We followed six major steps for studying the effects of climate and land-use change on food web properties (Fig. 1). Step 1, we compiled the empirical species interaction data of terrestrial vertebrates and constructed the empirical metaweb of observed trophic interactions for species worldwide. Steps 2 and 3, we constructed a deep learning model with species interactions and traits, and predicted the global metaweb with potential interactions. Steps 4 and 5, the current and future distributions of all species were mapped through species distribution models with climate variables and refined by species habitat preference and land-use changes. Step 6, the local food webs in the contemporary era and under different future scenarios were inferred and mapped by matching species distributions and interactions from the predicted metaweb. After these steps, we depicted the food-web metrics and compared their differences between current and future food webs.

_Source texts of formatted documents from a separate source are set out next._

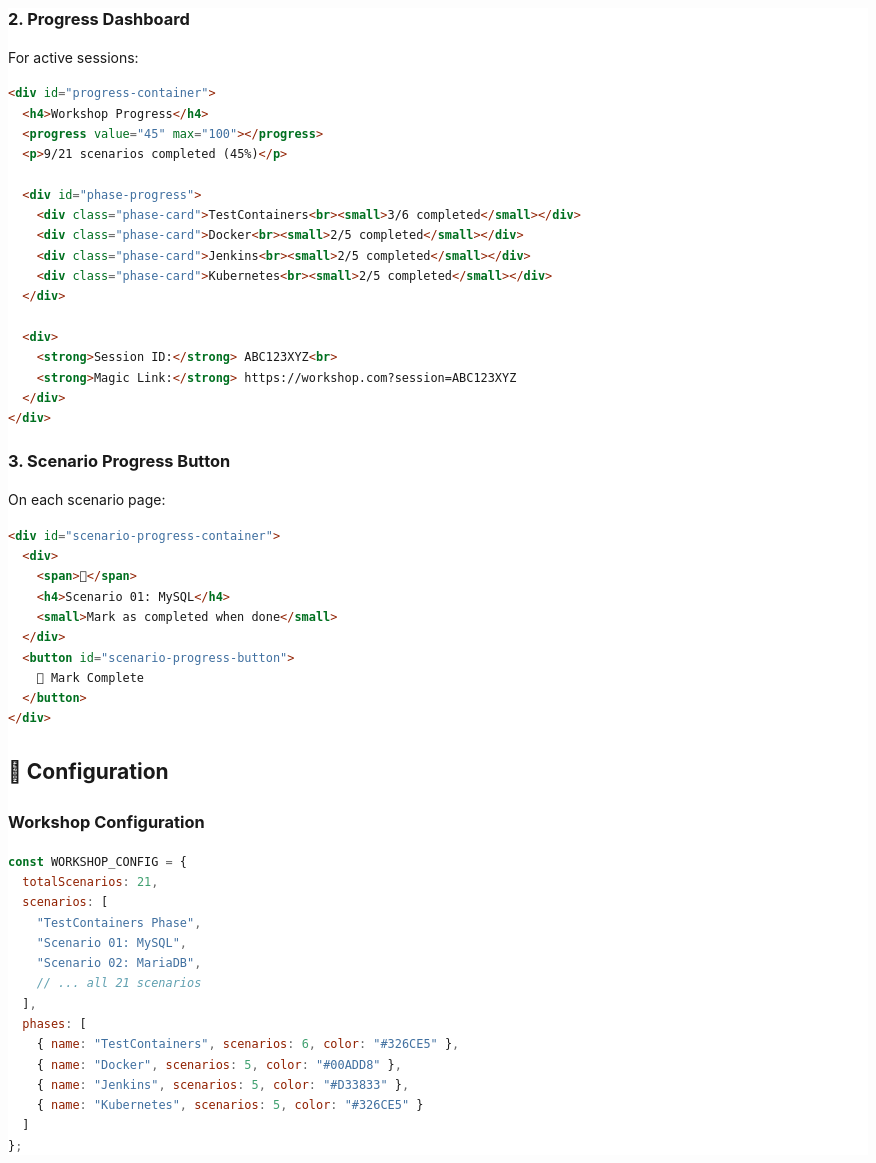 ### **2. Progress Dashboard**

For active sessions:

```html
<div id="progress-container">
  <h4>Workshop Progress</h4>
  <progress value="45" max="100"></progress>
  <p>9/21 scenarios completed (45%)</p>
  
  <div id="phase-progress">
    <div class="phase-card">TestContainers<br><small>3/6 completed</small></div>
    <div class="phase-card">Docker<br><small>2/5 completed</small></div>
    <div class="phase-card">Jenkins<br><small>2/5 completed</small></div>
    <div class="phase-card">Kubernetes<br><small>2/5 completed</small></div>
  </div>
  
  <div>
    <strong>Session ID:</strong> ABC123XYZ<br>
    <strong>Magic Link:</strong> https://workshop.com?session=ABC123XYZ
  </div>
</div>
```

### **3. Scenario Progress Button**

On each scenario page:

```html
<div id="scenario-progress-container">
  <div>
    <span>🎯</span>
    <h4>Scenario 01: MySQL</h4>
    <small>Mark as completed when done</small>
  </div>
  <button id="scenario-progress-button">
    🎯 Mark Complete
  </button>
</div>
```

## 🔧 **Configuration**

### **Workshop Configuration**

```javascript
const WORKSHOP_CONFIG = {
  totalScenarios: 21,
  scenarios: [
    "TestContainers Phase",
    "Scenario 01: MySQL",
    "Scenario 02: MariaDB",
    // ... all 21 scenarios
  ],
  phases: [
    { name: "TestContainers", scenarios: 6, color: "#326CE5" },
    { name: "Docker", scenarios: 5, color: "#00ADD8" },
    { name: "Jenkins", scenarios: 5, color: "#D33833" },
    { name: "Kubernetes", scenarios: 5, color: "#326CE5" }
  ]
};
```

Interaction data compilation and empirical metaweb
To assemble a species-level trophic metaweb of global terrestrial vertebrates, we integrated multiple sources of information about the diet of terrestrial vertebrates from online databases and peer-reviewed articles (Fig. 1, Step 1). The databases included TETRA-EU (a continental-scale, species-level trophic metaweb for European tetrapods 66), CarniDIET 69, The Avian Diet Databases 70, SquamataBase 71 and Globi 72 (Global Biotic Interactions datasets, filtered by interaction types of “eats,” “preysOn,” and “kills”). These sources were complemented by a comprehensive review of the diet of terrestrial vertebrates. For each carnivorous terrestrial vertebrate in China, we searched the major Chinese literature website (CNKI) for the species name and “diet” to find available studies and obtained species-level trophic interaction records in these studies (The full list of the Chinese articles can be found in Table S1). The compiled interaction database covered 5808 vertebrate species and 96228 links, including 2879 species from the Globi database with 5967 links, 1138 from the TETRA-EU dataset with 81196 links, 847 from the CarniDIET dataset with 2320 links, 3341 from the The Avian Diet Database and SquamataBase with 6372 links, and 230 from the Chinese literature with 373 links (Table S1). All the interaction records constitute an empirical trophic meta-food web, referred to as the “empirical metaweb.” Cannibalistic links were excluded. We realize this metaweb is far from complete in the terms of the species and trophic links in terrestrial ecosystems on earth. However, it is constructed from the best information available and provides predictions of potential interactions among vertebrates that are more detailed than other existing studies.
Species trait data
Species trait data were extracted from multiple trait databases, COMBINE 73, EltonTraits 74, amniote life-history database 75, traits of lizards 76, AmphiBIO 77 and Amphibian traits database 78. It is intractable to integrate all the trait fields from all databases considering that different databases emphasize diverse aspects of the traits. In addition, most databases only included one to two classes in terrestrial vertebrates. Therefore, we chose to use the shared fields in these databases. Seven traits covering morphology, life history and ecology were chosen, including adult mass, adult body length, maximum longevity, female maturity (the length of time needed for a female to reach sexual maturity), litter size, preferred diet and activity period (circadian paradigm, such as nocturnal, diurnal, crepuscular, cathemeral or other).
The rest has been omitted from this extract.